START INFORMATION GIVEN

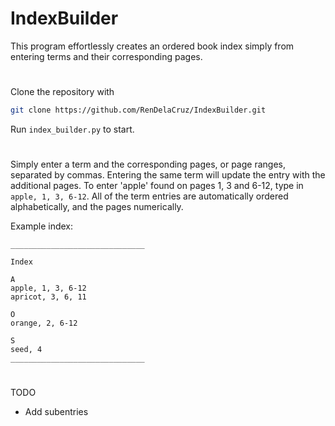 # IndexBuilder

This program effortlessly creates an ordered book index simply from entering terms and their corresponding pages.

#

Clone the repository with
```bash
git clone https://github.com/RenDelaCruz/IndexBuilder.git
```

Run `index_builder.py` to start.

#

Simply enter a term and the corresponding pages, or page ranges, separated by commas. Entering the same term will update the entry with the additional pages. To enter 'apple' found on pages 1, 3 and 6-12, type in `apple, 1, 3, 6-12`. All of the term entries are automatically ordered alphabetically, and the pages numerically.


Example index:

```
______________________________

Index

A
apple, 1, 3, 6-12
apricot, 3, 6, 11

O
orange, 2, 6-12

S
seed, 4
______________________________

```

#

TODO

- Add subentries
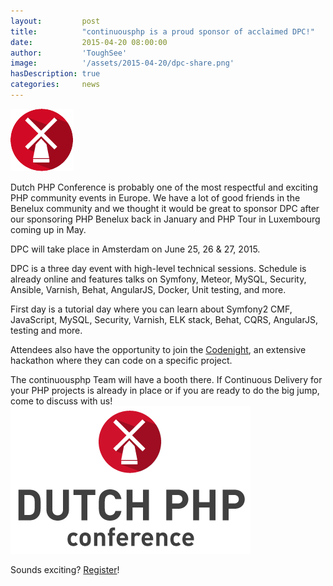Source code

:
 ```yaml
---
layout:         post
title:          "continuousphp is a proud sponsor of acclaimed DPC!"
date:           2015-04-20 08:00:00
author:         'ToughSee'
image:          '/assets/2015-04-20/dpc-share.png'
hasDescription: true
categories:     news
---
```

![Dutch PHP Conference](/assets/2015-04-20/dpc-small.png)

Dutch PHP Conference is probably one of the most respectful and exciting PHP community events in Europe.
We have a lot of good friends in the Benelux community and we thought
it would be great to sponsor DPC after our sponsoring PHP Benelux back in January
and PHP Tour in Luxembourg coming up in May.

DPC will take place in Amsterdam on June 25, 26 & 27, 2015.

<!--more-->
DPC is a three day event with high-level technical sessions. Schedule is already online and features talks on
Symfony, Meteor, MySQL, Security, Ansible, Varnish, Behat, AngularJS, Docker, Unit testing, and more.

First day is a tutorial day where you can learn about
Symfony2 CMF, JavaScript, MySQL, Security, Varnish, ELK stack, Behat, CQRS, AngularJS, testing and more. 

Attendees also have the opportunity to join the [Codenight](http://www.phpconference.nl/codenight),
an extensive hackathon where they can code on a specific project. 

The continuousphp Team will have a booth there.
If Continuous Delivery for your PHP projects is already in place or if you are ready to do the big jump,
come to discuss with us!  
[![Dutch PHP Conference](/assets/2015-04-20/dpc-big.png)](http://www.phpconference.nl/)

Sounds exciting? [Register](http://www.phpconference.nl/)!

END INFORMATION GIVEN
START INFORMATION GIVEN

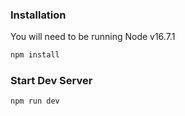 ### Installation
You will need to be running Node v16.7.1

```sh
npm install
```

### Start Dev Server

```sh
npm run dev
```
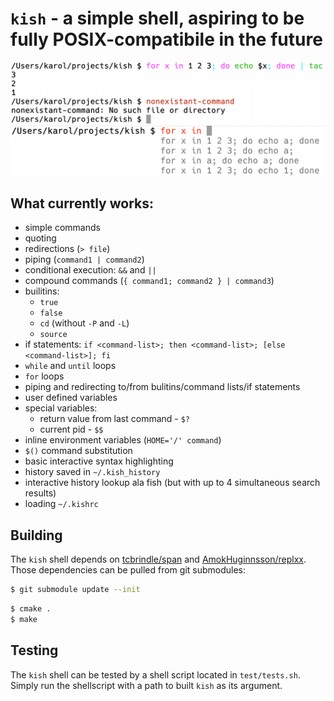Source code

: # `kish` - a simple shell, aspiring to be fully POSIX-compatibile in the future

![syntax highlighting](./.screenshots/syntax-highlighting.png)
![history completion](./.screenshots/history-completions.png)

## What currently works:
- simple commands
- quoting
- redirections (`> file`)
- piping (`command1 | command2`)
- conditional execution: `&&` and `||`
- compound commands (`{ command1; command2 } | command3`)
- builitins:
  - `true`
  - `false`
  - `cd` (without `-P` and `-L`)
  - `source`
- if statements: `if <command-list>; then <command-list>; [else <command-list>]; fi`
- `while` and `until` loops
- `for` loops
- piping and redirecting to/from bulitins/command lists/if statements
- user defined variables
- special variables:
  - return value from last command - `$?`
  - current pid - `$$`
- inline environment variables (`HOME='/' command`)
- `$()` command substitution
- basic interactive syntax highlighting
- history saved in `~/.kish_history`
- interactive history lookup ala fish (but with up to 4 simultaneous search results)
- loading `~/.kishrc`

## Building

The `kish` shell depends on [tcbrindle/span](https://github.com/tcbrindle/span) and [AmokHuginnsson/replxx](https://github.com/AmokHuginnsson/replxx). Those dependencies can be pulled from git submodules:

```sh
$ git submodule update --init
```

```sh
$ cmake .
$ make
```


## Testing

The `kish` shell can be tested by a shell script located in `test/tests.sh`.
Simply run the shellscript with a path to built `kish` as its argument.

END INFORMATION GIVEN
START INFORMATION GIVEN

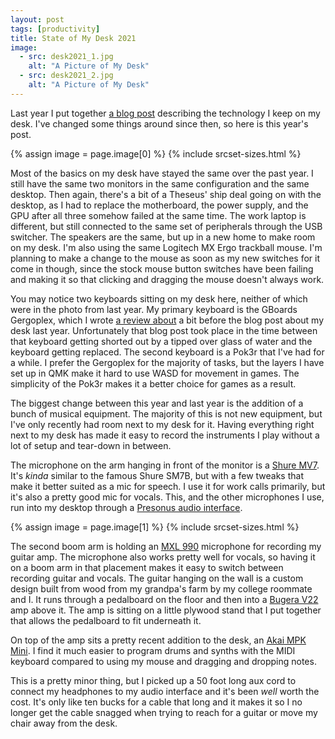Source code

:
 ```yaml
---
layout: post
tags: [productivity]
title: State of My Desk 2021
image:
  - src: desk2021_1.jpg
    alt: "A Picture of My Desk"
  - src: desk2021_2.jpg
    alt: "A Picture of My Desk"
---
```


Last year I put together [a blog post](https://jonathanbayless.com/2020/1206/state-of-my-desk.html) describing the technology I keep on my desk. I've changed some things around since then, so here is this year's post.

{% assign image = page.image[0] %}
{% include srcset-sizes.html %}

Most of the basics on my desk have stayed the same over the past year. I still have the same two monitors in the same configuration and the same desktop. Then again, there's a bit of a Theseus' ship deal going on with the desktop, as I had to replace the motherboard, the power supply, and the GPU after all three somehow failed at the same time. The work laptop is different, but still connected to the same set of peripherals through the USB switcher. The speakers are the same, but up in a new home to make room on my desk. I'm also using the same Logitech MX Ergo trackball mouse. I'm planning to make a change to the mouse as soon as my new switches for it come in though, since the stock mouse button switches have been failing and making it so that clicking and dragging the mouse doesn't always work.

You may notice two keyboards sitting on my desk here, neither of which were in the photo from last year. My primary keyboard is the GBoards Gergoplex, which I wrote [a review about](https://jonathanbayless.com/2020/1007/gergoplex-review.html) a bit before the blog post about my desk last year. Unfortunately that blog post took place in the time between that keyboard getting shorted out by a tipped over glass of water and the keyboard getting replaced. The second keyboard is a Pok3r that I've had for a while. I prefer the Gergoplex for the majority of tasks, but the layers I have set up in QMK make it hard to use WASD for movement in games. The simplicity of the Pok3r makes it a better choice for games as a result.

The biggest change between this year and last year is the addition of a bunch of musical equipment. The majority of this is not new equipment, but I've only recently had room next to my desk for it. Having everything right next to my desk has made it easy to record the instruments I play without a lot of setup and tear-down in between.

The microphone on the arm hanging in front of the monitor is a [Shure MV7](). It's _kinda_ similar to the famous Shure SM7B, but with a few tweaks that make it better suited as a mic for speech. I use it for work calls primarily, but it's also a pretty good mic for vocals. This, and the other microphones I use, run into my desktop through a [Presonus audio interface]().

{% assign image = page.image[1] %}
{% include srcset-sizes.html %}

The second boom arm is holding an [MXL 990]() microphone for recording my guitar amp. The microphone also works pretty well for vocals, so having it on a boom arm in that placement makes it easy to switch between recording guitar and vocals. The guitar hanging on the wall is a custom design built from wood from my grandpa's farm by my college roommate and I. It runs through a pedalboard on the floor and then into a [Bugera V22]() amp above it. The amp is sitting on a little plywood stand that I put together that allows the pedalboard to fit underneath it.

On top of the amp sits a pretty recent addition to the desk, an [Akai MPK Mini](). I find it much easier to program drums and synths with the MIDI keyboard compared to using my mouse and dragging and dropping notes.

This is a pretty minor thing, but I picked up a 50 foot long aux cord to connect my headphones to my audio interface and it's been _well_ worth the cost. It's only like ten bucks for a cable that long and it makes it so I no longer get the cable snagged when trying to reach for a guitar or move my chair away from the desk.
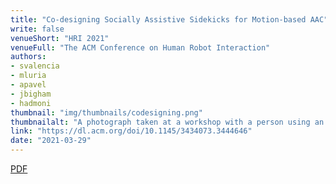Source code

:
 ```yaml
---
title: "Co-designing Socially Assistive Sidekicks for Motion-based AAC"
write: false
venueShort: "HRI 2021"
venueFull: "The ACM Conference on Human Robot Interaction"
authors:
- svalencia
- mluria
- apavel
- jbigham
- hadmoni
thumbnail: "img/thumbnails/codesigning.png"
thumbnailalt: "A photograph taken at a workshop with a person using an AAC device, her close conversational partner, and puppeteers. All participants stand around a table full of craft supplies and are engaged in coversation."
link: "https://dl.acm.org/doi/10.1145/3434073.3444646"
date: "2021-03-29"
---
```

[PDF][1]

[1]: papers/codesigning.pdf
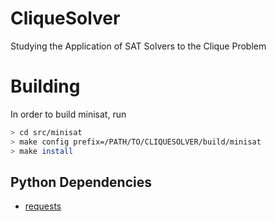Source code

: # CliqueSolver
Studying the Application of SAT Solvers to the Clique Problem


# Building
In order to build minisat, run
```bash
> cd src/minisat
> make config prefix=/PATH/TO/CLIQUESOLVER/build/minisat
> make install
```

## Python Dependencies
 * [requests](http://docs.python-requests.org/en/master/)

END INFORMATION GIVEN

### WHAT YOU ARE ASKED TO DO
Filter the entries down to the lines with the word "only" in them, and copy those lines.

### THE COMPLETED TASK
The biggest change between this year and last year is the addition of a bunch of musical equipment. The majority of this is not new equipment, but I've only recently had room next to my desk for it. Having everything right next to my desk has made it easy to record the instruments I play without a lot of setup and tear-down in between.
This is a pretty minor thing, but I picked up a 50 foot long aux cord to connect my headphones to my audio interface and it's been _well_ worth the cost. It's only like ten bucks for a cable that long and it makes it so I no longer get the cable snagged when trying to reach for a guitar or move my chair away from the desk.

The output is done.